==== Input records

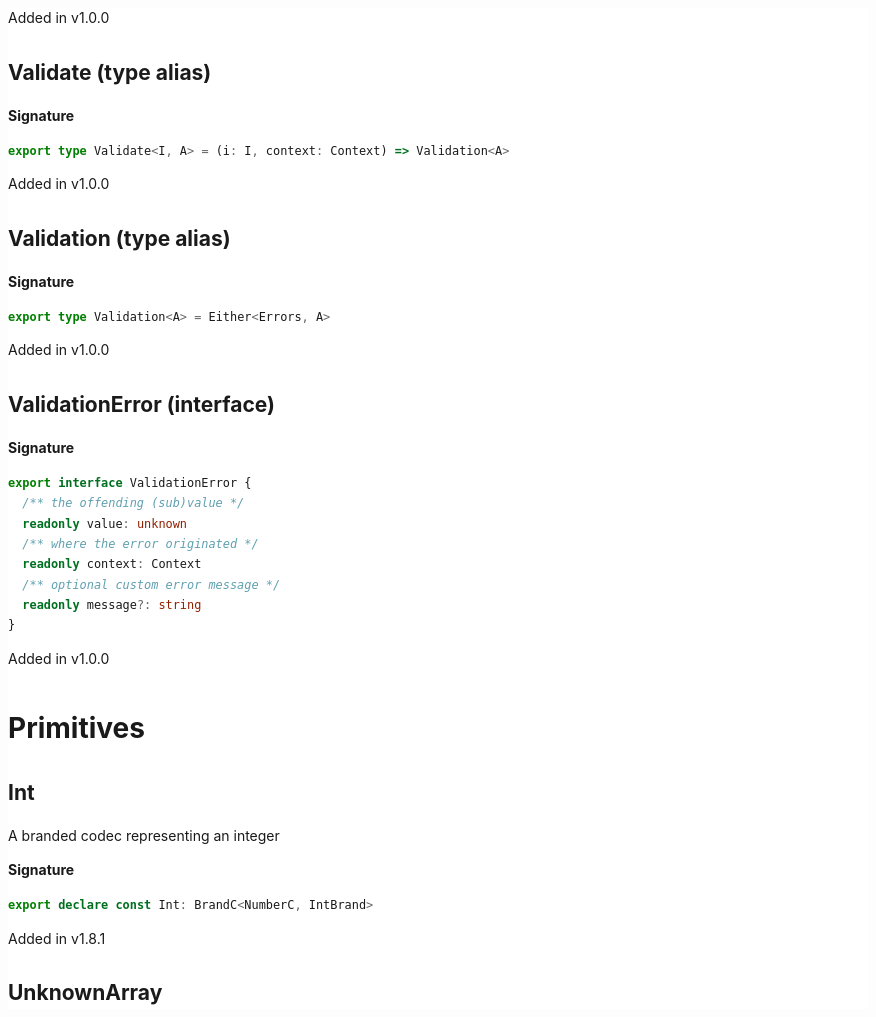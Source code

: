 Added in v1.0.0

## Validate (type alias)

**Signature**

```ts
export type Validate<I, A> = (i: I, context: Context) => Validation<A>
```

Added in v1.0.0

## Validation (type alias)

**Signature**

```ts
export type Validation<A> = Either<Errors, A>
```

Added in v1.0.0

## ValidationError (interface)

**Signature**

```ts
export interface ValidationError {
  /** the offending (sub)value */
  readonly value: unknown
  /** where the error originated */
  readonly context: Context
  /** optional custom error message */
  readonly message?: string
}
```

Added in v1.0.0

# Primitives

## Int

A branded codec representing an integer

**Signature**

```ts
export declare const Int: BrandC<NumberC, IntBrand>
```

Added in v1.8.1

## UnknownArray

========

Assigned task
Every record is to be restated word for word, with the pictures left out.

Exercise output
Source code

: Added in v1.0.0

## Validate (type alias)

**Signature**

```ts
export type Validate<I, A> = (i: I, context: Context) => Validation<A>
```

Added in v1.0.0

## Validation (type alias)

**Signature**

```ts
export type Validation<A> = Either<Errors, A>
```

Added in v1.0.0

## ValidationError (interface)

**Signature**

```ts
export interface ValidationError {
  /** the offending (sub)value */
  readonly value: unknown
  /** where the error originated */
  readonly context: Context
  /** optional custom error message */
  readonly message?: string
}
```

Added in v1.0.0

# Primitives

## Int

A branded codec representing an integer

**Signature**

```ts
export declare const Int: BrandC<NumberC, IntBrand>
```

Added in v1.8.1

## UnknownArray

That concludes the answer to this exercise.